*Exercise brief*: Give back every line of the material below that has the string "html".

*Records for this exercise*:
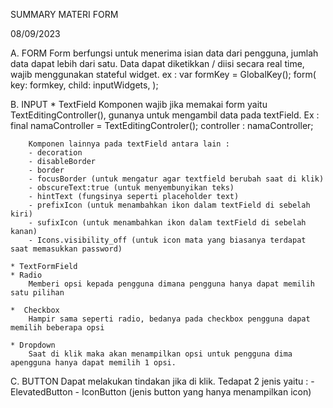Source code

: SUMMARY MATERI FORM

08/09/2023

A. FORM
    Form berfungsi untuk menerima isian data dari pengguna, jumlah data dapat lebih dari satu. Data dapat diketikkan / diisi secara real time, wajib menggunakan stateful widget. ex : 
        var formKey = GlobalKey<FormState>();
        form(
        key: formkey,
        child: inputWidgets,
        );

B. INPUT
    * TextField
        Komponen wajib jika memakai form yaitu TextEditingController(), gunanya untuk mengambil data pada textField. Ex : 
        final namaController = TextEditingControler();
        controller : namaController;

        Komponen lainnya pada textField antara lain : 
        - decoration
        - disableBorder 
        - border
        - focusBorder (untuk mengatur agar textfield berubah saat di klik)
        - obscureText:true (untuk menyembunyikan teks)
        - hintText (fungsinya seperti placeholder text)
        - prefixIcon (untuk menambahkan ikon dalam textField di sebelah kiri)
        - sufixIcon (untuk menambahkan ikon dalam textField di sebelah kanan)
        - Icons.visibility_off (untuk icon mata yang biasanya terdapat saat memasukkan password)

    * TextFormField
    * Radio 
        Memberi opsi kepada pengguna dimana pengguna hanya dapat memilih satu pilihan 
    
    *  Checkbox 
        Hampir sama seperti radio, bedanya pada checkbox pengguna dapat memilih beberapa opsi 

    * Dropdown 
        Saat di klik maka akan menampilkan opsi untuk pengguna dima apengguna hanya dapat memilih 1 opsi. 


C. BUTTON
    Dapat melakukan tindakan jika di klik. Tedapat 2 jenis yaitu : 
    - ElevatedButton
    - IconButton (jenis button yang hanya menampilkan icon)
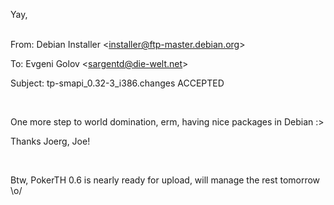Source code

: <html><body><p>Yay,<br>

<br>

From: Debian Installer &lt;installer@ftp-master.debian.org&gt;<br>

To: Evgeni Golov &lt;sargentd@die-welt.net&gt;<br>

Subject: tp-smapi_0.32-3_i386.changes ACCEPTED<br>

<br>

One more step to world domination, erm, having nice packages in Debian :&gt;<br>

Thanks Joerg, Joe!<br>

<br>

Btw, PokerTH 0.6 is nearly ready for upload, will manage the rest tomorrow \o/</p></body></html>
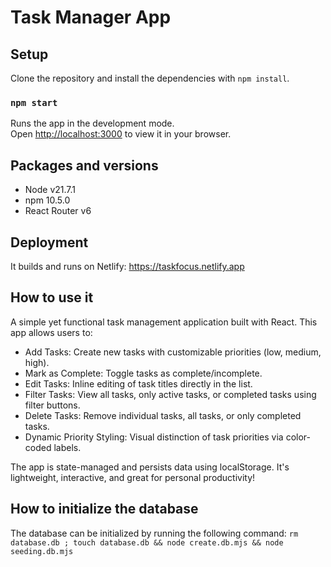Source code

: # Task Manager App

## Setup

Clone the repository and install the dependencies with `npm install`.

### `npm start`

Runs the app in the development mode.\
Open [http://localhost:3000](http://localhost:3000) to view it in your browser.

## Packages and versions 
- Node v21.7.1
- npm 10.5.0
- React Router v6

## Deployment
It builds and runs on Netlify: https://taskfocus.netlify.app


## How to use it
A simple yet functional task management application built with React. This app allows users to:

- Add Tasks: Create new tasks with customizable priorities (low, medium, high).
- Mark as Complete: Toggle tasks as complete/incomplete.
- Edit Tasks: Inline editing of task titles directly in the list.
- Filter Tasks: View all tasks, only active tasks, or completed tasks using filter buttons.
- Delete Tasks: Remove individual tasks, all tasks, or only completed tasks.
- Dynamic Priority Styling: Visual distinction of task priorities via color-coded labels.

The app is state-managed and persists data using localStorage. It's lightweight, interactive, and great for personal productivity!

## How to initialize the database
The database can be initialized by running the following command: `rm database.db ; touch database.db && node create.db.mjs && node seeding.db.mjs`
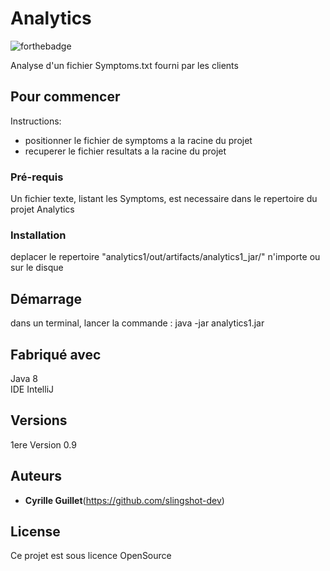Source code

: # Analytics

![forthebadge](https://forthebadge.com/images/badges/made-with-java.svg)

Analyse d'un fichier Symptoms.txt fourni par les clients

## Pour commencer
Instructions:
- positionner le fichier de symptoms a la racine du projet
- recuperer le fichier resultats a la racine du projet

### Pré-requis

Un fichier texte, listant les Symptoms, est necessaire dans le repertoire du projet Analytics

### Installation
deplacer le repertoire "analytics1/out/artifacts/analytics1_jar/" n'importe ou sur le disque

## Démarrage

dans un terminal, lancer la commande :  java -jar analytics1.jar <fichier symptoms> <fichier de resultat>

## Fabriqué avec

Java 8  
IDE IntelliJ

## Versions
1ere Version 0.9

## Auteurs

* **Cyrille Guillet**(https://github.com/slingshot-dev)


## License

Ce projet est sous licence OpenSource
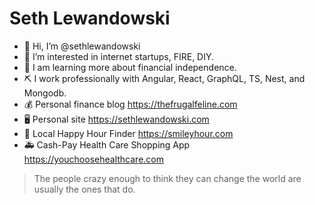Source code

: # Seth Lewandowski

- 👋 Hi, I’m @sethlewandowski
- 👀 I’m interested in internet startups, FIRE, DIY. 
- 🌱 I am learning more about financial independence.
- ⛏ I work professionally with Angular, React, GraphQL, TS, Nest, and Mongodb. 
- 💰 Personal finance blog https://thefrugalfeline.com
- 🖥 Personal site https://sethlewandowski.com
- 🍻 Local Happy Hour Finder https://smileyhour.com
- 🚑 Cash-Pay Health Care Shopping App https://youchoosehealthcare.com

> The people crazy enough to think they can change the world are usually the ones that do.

*Answer area*:
: <html><body><p>Yay,<br>
Btw, PokerTH 0.6 is nearly ready for upload, will manage the rest tomorrow \o/</p></body></html>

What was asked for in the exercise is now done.